April 27, 2018

The Joint Commission just proposed 7 steps for hospitals to prevent workplace violence. Here's our take.

Daily Briefing

    Read Advisory Board's take on this story

    The Joint Commission earlier this month released an alert urging hospitals to address the problem of workplace violence and offering seven steps toward solving the problem.

    Learn more: Get our latest research on point-of-care violence

    Occupational Safety and Health Administration (OSHA) data show that health care workers are four times more likely to be victims of workplace violence than those in private industry overall.

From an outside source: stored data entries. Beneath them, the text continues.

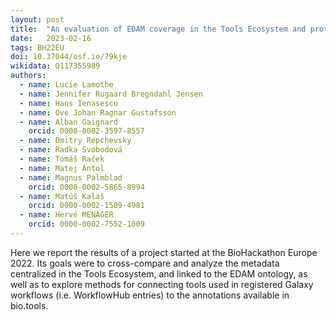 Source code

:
 ```yaml
---
layout: post
title:  "An evaluation of EDAM coverage in the Tools Ecosystem and prototype integration of Galaxy and WorkflowHub systems"
date:   2023-02-16
tags: BH22EU
doi: 10.37044/osf.io/79kje
wikidata: Q117355989
authors:
  - name: Lucie Lamothe
  - name: Jennifer Rugaard Bregndahl Jensen
  - name: Hans Ienasescu
  - name: Ove Johan Ragnar Gustafsson
  - name: Alban Gaignard
    orcid: 0000-0002-3597-8557
  - name: Dmitry Repchevsky
  - name: Radka Svobodová
  - name: Tomáš Raček
  - name: Matej Antol
  - name: Magnus Palmblad
    orcid: 0000-0002-5865-8994
  - name: Matúš Kalaš
    orcid: 0000-0002-1509-4981
  - name: Hervé MENAGER
    orcid: 0000-0002-7552-1009
---
```


Here we report the results of a project started at the BioHackathon Europe 2022. Its goals were to cross-compare and analyze the metadata centralized in the Tools Ecosystem, and linked to the EDAM ontology, as well as to explore methods for connecting tools used in registered Galaxy workflows (i.e. WorkflowHub entries) to the annotations available in bio.tools.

According to OSHA, 75% of the almost 25,000 workplace assaults reported each year occur in health care and social service facilities.

    The Joint Commission's 7 steps to addressing workplace violence

    In its alert, the Commission said health care workers and organizations need to do better at reporting and preventing workplace violence, emphasizing that health care workers should not dismiss verbal or physical abuse as "part of the job."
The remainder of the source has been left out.